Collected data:
┌──

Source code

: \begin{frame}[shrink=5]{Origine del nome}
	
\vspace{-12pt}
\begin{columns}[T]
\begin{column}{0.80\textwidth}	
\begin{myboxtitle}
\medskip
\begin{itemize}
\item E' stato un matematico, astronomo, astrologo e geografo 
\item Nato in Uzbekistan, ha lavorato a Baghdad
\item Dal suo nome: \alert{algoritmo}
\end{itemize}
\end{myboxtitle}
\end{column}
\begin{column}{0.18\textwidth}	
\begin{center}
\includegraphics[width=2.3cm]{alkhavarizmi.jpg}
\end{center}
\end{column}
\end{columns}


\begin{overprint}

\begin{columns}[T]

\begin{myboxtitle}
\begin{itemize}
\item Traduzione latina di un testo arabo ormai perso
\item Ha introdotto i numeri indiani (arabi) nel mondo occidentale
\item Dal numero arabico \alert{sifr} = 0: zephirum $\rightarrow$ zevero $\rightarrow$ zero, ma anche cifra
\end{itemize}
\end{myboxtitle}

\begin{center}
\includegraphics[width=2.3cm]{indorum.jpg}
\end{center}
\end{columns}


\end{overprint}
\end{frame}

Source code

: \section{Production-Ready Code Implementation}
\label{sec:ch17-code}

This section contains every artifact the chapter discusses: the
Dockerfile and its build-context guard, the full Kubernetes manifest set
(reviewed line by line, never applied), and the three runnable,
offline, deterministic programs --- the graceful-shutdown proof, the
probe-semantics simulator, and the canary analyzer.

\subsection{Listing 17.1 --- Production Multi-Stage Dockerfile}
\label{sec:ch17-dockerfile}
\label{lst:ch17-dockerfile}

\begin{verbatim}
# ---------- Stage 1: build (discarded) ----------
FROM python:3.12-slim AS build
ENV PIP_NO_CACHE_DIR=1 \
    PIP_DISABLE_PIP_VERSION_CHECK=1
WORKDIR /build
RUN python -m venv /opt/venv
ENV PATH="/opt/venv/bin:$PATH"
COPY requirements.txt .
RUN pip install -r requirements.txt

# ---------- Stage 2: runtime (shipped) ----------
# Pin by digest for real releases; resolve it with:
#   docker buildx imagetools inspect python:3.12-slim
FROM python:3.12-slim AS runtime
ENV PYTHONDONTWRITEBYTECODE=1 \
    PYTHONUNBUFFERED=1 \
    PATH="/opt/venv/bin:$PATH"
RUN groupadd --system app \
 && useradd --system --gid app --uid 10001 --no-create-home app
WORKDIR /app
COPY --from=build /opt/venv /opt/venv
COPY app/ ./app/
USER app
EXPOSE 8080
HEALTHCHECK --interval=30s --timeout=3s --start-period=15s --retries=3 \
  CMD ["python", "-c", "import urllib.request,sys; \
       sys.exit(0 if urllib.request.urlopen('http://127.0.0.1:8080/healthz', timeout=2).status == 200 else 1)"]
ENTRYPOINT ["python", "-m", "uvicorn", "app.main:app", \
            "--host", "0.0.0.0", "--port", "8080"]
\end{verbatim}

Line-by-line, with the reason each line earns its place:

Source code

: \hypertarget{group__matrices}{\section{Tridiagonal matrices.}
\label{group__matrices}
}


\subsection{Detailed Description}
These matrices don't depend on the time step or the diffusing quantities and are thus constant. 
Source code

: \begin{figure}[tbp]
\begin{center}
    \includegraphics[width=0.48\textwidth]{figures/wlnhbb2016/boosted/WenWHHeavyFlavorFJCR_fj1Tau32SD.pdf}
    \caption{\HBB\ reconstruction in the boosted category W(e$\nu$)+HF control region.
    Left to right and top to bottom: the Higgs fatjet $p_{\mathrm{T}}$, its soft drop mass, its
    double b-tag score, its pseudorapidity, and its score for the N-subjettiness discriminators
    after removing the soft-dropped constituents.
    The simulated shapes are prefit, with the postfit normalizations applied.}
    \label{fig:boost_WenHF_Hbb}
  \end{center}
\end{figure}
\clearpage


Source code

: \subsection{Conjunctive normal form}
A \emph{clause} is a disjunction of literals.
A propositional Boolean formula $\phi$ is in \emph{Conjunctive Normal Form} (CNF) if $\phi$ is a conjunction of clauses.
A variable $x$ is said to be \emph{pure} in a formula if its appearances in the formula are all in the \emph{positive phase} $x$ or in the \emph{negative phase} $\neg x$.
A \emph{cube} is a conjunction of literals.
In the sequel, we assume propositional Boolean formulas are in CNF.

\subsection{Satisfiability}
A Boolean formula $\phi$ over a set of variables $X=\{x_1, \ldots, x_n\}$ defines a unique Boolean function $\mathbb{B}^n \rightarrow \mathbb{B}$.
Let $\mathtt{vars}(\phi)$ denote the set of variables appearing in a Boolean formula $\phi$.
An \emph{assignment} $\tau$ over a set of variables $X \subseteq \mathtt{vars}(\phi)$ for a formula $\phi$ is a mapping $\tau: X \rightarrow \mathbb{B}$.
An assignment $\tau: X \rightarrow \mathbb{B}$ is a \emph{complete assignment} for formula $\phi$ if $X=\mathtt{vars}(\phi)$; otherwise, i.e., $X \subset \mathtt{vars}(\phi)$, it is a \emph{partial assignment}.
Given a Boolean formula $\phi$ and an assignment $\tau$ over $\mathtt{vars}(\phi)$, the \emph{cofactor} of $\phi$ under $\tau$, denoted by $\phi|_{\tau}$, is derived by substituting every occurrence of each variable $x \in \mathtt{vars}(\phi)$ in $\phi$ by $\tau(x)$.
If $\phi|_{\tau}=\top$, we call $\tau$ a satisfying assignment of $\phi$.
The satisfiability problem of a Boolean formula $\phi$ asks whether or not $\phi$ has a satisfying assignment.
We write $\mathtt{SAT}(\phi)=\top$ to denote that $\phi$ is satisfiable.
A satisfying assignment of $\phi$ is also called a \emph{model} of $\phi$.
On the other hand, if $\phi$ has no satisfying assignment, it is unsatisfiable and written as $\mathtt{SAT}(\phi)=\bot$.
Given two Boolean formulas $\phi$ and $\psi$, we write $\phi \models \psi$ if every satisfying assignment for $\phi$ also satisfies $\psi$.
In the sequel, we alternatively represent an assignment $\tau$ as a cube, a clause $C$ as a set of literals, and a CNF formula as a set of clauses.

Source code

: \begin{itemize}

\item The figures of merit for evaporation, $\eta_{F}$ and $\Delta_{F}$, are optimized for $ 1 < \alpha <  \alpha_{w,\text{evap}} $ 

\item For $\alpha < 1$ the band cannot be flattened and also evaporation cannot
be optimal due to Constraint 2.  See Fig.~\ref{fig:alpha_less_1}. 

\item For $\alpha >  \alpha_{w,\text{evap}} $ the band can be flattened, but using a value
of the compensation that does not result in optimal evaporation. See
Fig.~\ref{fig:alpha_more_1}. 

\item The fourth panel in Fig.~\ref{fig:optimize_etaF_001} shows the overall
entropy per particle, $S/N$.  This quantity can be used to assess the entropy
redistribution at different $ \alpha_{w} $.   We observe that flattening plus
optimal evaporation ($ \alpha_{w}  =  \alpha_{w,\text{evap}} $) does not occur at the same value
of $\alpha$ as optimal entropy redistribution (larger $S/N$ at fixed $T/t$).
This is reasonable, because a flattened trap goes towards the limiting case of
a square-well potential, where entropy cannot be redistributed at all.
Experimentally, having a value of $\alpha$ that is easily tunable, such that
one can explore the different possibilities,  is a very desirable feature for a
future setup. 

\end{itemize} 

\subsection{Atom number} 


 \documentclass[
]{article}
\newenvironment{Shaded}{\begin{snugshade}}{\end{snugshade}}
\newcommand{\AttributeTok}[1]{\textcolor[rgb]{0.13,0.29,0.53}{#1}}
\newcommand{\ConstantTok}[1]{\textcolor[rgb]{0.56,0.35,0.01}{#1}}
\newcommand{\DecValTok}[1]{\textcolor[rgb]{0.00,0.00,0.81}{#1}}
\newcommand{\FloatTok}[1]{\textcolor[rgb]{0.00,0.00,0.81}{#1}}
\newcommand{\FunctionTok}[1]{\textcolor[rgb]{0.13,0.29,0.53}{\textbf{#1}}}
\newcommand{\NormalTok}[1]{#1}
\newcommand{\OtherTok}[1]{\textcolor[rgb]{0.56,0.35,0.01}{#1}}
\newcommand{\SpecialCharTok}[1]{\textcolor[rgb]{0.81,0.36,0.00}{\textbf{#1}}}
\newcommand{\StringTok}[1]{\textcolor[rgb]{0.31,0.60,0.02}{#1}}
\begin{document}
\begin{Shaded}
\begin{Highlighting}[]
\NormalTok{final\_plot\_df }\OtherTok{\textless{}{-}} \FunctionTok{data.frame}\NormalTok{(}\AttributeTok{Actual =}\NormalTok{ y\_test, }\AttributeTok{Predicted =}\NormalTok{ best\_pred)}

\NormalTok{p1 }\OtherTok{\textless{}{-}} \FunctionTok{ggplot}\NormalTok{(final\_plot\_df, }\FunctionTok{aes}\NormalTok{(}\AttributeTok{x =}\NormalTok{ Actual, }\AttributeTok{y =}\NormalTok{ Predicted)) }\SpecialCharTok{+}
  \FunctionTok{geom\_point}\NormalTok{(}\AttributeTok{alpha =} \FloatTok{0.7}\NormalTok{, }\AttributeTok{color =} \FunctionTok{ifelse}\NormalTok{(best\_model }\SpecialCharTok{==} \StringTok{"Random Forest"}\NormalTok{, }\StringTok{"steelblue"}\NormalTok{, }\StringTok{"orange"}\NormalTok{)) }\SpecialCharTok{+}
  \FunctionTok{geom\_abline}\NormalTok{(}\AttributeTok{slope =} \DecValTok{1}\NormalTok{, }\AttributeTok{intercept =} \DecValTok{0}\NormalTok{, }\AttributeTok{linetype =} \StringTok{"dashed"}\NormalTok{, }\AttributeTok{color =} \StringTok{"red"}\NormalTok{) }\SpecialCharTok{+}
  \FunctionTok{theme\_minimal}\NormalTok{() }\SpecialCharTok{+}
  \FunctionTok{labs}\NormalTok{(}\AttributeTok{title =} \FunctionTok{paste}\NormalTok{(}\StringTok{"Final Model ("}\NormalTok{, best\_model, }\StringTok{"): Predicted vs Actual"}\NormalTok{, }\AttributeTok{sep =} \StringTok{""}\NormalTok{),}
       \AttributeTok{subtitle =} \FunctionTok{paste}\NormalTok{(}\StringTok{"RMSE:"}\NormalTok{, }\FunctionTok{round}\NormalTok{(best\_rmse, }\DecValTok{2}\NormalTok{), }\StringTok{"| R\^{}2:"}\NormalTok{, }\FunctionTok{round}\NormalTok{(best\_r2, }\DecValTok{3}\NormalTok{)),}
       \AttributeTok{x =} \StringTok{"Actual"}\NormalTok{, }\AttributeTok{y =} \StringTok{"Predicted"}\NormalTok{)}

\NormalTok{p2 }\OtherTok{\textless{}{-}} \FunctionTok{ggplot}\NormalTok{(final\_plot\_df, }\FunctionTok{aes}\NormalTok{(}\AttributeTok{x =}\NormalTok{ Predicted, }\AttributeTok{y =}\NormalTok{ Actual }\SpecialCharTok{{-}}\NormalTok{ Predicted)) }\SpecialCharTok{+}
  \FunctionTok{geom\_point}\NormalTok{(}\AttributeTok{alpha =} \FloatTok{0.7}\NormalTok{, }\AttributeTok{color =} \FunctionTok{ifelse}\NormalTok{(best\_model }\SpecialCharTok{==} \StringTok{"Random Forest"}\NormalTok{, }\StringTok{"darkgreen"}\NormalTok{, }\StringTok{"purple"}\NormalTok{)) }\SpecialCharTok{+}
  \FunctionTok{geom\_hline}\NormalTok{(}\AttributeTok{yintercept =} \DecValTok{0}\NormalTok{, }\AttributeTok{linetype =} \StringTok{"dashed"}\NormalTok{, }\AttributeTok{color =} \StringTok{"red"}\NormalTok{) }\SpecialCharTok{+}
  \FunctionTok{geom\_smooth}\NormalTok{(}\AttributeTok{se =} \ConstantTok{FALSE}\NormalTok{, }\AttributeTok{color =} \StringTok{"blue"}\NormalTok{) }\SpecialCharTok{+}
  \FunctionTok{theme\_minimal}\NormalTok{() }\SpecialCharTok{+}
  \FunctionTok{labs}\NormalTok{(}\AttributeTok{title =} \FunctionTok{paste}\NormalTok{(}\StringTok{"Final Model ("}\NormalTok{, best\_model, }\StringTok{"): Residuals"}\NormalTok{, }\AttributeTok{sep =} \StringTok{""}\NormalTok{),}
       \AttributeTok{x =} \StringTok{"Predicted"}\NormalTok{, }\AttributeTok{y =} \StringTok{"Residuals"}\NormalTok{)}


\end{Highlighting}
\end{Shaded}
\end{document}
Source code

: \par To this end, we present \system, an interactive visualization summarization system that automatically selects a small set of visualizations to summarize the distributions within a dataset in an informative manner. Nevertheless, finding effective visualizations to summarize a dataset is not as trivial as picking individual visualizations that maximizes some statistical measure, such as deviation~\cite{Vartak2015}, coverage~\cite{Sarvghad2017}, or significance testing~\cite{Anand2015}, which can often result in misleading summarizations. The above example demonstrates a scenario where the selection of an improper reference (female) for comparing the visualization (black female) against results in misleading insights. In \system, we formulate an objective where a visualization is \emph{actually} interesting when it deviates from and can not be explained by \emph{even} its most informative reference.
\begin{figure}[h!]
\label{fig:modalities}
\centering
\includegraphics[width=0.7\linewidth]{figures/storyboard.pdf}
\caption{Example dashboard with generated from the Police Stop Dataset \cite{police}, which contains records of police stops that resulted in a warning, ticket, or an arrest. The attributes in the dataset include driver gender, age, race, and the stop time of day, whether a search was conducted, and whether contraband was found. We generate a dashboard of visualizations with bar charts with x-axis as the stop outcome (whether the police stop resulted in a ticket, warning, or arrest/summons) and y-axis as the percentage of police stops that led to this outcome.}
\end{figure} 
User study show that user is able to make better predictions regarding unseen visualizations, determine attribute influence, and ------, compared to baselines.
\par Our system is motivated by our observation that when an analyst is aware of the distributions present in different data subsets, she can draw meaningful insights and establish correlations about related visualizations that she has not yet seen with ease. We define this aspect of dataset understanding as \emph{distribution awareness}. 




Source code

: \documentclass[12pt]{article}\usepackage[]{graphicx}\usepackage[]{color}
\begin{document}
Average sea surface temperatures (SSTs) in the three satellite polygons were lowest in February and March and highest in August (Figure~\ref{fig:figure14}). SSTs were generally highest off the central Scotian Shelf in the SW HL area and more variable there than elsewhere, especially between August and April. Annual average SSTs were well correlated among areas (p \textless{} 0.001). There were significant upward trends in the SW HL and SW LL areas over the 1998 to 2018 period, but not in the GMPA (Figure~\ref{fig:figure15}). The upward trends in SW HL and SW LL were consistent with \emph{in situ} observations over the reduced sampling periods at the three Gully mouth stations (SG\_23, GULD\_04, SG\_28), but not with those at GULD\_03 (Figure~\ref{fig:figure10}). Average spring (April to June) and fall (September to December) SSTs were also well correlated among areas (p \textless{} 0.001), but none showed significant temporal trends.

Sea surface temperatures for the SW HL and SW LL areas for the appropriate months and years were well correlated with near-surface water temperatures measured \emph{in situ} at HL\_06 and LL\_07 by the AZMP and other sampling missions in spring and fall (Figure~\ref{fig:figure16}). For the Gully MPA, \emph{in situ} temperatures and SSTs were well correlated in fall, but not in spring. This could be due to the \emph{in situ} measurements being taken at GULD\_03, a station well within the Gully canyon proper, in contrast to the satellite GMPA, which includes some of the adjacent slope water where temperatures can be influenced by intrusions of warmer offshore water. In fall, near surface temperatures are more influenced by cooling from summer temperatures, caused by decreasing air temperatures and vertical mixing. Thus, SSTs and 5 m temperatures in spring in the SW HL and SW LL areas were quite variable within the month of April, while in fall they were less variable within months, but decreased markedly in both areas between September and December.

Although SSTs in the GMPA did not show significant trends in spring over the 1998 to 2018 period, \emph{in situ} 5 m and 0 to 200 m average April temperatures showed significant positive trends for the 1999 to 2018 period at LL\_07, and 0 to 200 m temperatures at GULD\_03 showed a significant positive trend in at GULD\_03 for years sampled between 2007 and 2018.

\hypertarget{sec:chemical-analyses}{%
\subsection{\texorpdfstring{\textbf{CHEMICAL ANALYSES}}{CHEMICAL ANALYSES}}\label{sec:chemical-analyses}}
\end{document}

└──

Only those lines of the entries above that run from the line containing "This section contains" to the line containing "# ---------- Stage 1: build", both included, should be transcribed exactly.

This section contains every artifact the chapter discusses: the
Dockerfile and its build-context guard, the full Kubernetes manifest set
(reviewed line by line, never applied), and the three runnable,
offline, deterministic programs --- the graceful-shutdown proof, the
probe-semantics simulator, and the canary analyzer.

\subsection{Listing 17.1 --- Production Multi-Stage Dockerfile}
\label{sec:ch17-dockerfile}
\label{lst:ch17-dockerfile}

\begin{verbatim}
# ---------- Stage 1: build (discarded) ----------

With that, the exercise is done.